■ Brief
Please say how many lines in the records below contain the word "user". Give the number and nothing more.
▼▼▼
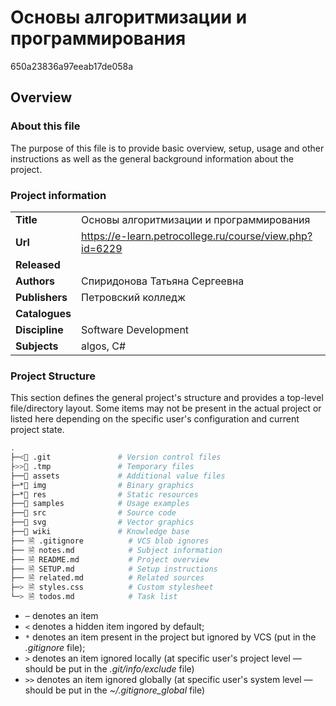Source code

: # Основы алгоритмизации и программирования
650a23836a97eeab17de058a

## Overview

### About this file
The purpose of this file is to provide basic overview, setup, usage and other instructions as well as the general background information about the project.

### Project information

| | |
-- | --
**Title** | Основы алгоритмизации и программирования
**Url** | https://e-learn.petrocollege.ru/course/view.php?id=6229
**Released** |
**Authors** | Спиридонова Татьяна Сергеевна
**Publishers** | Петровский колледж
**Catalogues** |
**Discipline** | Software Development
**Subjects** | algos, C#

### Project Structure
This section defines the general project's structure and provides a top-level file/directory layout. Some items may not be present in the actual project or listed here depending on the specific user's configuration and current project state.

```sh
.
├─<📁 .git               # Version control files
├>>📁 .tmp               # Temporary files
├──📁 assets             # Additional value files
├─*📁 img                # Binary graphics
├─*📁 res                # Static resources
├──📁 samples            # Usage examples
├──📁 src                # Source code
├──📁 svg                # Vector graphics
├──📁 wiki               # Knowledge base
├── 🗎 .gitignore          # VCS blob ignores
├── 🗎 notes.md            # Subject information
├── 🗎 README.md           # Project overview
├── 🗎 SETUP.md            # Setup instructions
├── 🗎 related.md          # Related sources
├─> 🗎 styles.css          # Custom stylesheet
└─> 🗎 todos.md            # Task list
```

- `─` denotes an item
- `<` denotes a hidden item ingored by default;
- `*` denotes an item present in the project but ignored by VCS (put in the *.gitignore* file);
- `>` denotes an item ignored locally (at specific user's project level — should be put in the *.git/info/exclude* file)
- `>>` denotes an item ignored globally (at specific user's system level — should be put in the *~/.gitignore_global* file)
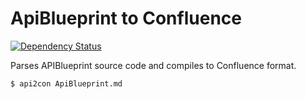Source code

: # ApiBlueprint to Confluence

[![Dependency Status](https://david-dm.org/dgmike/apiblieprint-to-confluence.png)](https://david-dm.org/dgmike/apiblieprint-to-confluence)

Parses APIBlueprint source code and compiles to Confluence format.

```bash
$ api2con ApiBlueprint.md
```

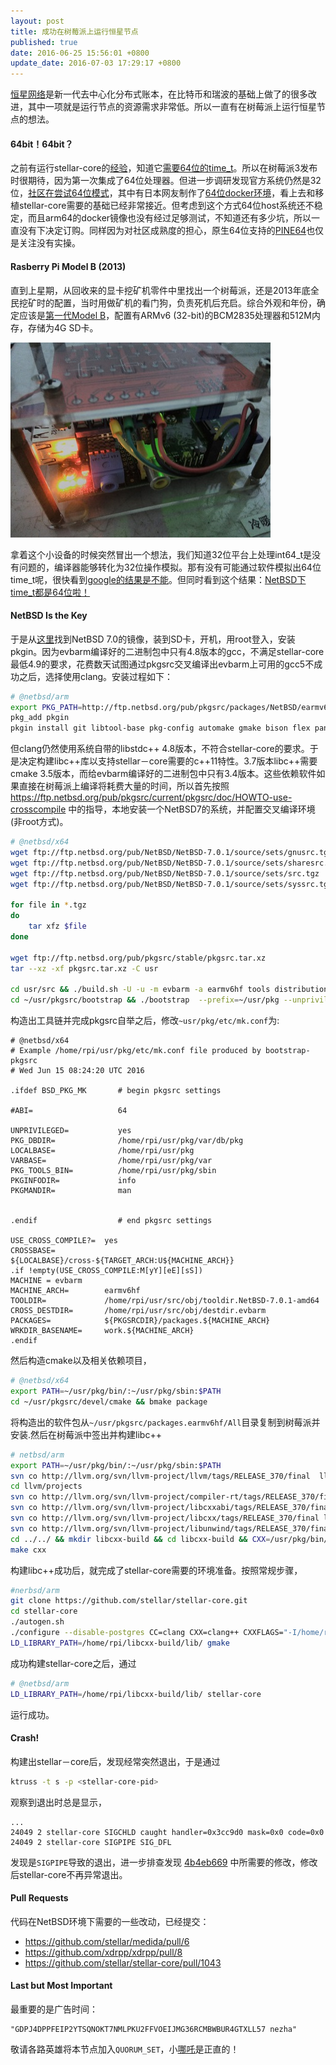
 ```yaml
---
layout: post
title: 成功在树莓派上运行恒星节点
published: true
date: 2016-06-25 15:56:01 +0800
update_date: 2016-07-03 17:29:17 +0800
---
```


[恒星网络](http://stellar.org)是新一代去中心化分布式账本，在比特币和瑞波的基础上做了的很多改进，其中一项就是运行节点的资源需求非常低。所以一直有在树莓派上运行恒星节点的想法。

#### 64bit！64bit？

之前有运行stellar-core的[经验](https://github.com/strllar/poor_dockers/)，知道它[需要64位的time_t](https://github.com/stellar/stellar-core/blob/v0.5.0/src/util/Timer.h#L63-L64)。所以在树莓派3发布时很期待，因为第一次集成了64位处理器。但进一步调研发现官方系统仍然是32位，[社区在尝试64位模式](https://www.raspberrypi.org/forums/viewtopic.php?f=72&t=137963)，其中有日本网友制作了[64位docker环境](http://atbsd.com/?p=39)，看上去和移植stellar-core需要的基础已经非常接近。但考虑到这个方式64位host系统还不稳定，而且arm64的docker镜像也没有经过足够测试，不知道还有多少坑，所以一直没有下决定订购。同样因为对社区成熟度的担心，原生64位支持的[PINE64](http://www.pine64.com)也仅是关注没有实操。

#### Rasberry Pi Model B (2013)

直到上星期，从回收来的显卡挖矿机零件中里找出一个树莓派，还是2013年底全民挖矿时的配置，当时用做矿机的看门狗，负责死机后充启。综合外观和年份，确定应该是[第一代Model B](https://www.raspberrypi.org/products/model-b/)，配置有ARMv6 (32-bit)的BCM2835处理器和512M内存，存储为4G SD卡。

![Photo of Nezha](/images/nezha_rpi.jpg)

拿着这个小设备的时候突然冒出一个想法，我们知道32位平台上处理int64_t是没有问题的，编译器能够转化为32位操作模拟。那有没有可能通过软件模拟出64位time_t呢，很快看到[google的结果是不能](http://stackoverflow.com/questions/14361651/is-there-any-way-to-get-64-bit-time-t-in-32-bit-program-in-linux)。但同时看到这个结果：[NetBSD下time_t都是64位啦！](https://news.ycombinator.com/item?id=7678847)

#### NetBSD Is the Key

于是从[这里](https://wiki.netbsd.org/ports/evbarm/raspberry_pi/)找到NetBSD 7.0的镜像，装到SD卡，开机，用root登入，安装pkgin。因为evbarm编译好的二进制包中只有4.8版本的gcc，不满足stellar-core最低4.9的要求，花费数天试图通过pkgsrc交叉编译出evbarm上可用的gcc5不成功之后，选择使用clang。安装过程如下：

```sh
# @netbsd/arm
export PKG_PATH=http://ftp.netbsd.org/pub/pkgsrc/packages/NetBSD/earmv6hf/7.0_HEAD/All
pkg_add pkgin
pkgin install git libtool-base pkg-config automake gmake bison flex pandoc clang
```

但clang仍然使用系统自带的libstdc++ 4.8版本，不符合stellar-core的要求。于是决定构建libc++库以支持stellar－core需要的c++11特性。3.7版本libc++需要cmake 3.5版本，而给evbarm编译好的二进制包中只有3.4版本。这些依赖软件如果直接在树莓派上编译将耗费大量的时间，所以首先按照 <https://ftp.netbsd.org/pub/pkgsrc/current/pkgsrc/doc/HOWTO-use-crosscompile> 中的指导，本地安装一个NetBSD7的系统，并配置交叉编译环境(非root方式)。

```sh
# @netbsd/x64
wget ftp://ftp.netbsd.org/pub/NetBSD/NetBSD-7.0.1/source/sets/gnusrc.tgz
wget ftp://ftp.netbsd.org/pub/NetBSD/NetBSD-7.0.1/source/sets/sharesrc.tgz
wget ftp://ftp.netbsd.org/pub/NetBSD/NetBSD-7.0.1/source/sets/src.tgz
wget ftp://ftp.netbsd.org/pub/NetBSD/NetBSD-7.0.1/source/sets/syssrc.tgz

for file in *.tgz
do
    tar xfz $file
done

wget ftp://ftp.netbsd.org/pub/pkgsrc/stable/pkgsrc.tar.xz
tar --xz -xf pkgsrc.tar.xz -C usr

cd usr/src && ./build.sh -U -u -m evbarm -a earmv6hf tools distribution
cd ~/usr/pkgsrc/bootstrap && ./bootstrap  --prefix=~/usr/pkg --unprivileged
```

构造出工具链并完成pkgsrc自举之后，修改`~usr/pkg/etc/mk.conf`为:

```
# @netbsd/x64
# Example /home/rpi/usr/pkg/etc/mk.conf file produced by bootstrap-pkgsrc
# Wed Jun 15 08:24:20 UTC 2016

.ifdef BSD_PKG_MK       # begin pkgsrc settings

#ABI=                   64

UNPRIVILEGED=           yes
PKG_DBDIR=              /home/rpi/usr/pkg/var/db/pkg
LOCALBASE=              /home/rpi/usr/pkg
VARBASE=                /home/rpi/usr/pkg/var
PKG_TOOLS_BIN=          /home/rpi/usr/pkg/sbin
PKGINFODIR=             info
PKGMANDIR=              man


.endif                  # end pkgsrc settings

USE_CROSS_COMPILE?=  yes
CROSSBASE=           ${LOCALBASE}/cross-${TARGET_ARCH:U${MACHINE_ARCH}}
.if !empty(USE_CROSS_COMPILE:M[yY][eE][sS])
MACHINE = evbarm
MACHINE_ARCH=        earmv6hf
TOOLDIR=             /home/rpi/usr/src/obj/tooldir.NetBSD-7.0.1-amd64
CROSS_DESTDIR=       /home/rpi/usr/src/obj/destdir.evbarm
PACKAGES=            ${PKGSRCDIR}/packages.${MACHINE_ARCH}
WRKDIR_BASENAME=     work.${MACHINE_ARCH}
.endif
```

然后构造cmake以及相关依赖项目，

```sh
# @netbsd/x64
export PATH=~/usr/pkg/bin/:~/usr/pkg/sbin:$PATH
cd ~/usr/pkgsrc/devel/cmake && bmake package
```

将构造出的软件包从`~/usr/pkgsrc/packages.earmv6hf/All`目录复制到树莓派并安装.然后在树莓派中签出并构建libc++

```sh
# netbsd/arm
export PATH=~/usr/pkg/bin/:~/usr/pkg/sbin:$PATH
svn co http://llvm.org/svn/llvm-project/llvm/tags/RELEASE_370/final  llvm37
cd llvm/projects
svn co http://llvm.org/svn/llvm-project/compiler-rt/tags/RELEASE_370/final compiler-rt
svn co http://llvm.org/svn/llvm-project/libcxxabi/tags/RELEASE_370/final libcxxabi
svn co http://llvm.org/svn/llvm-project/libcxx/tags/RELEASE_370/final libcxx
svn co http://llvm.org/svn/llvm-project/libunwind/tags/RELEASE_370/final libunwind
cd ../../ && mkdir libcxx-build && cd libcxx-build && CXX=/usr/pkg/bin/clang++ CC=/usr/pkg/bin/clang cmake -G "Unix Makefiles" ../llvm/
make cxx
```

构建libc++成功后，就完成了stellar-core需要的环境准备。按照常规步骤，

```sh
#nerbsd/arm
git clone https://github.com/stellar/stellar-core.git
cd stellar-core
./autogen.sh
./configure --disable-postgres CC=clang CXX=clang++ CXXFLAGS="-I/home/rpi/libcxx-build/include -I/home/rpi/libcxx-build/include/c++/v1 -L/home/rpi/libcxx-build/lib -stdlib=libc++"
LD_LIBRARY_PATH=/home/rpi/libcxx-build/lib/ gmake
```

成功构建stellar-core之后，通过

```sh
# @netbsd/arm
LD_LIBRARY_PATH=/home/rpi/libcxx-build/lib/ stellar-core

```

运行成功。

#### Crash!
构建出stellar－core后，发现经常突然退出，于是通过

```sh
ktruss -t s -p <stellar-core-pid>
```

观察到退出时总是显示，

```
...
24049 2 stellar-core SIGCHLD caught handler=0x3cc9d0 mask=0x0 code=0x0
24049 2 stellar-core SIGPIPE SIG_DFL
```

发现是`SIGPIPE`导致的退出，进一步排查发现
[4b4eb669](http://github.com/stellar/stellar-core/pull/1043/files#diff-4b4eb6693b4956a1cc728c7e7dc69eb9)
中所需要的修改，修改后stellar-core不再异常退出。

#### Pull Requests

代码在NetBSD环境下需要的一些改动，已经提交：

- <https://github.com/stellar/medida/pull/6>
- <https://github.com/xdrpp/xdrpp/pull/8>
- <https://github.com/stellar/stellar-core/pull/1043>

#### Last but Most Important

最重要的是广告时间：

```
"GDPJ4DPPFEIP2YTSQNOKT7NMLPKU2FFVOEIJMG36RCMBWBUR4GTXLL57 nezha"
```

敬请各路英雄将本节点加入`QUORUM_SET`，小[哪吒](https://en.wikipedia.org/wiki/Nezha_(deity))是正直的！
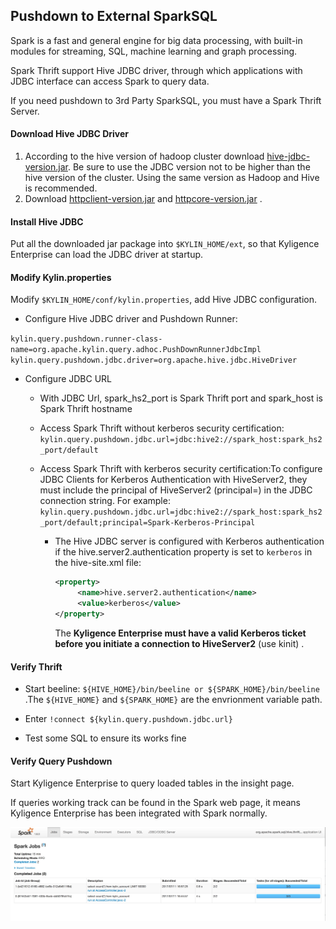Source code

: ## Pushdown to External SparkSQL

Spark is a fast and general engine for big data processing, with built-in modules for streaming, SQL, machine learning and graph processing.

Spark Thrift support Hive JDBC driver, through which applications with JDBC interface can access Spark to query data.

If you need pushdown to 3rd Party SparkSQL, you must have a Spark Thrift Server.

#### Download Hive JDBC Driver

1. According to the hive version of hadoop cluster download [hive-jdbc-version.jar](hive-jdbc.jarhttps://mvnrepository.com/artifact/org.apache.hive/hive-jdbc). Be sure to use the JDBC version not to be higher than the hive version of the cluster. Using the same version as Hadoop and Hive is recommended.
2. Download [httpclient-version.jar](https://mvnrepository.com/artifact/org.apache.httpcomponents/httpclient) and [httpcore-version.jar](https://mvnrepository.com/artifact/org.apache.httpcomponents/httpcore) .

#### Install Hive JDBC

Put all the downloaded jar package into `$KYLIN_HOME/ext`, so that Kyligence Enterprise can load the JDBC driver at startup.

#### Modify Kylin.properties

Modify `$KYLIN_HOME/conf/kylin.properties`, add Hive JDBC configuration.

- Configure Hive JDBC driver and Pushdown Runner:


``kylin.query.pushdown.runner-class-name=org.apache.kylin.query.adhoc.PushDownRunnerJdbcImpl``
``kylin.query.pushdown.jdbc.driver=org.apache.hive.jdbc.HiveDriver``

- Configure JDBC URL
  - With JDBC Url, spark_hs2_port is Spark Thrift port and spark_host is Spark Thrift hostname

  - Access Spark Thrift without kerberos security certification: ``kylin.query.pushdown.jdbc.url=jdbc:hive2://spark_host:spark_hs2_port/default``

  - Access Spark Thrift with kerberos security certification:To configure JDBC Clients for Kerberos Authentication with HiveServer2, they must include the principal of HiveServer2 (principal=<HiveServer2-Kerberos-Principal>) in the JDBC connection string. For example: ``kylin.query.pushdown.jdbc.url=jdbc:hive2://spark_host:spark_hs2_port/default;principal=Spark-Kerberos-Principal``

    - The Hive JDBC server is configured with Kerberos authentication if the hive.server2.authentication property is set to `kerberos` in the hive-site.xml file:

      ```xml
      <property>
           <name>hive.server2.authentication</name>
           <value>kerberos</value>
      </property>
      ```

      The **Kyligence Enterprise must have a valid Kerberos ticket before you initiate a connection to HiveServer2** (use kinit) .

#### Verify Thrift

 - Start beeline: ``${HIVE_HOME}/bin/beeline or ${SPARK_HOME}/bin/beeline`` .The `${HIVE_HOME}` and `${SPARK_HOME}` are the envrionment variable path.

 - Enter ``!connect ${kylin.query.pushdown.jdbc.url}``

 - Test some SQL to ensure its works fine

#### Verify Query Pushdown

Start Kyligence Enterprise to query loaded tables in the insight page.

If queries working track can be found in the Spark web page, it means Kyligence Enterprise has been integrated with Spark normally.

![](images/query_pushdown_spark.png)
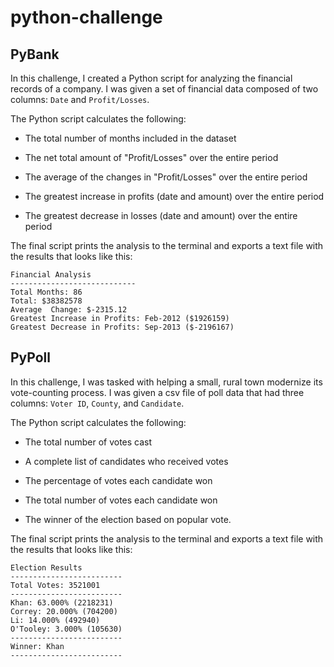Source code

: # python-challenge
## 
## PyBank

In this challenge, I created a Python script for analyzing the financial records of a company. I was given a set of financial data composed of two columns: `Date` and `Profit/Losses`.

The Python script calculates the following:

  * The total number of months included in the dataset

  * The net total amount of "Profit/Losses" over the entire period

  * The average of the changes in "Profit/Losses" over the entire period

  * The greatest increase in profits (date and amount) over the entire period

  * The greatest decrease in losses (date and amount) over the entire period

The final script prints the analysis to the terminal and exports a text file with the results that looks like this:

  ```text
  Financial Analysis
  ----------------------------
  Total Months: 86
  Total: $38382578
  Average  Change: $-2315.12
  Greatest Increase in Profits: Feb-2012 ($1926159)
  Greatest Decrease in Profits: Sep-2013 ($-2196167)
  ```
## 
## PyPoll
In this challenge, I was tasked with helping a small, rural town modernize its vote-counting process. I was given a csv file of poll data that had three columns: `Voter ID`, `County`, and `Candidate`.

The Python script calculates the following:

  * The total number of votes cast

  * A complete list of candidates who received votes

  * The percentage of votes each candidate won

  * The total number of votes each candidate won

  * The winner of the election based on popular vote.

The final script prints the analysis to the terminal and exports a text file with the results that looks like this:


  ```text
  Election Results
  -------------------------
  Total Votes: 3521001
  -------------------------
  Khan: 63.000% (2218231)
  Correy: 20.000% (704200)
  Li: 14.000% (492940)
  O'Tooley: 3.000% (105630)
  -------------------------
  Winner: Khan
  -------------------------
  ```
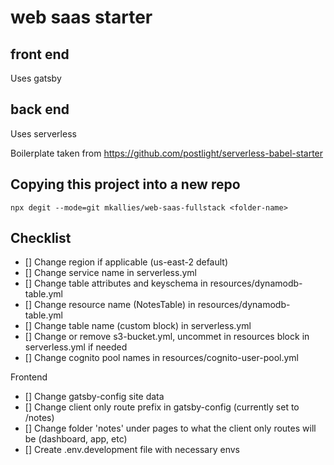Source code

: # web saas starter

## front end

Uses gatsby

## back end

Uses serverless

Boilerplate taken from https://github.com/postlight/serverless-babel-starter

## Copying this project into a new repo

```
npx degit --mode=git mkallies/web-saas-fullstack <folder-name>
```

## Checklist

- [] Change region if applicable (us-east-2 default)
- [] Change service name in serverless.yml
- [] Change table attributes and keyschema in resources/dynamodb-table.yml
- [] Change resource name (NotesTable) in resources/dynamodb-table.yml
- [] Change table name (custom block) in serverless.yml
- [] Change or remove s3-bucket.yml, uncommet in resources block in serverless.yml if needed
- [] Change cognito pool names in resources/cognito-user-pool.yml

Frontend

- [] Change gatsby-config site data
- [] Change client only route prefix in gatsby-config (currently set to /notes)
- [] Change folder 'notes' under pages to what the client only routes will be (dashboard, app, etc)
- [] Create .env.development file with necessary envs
▲▲▲
■ Completed exercise
4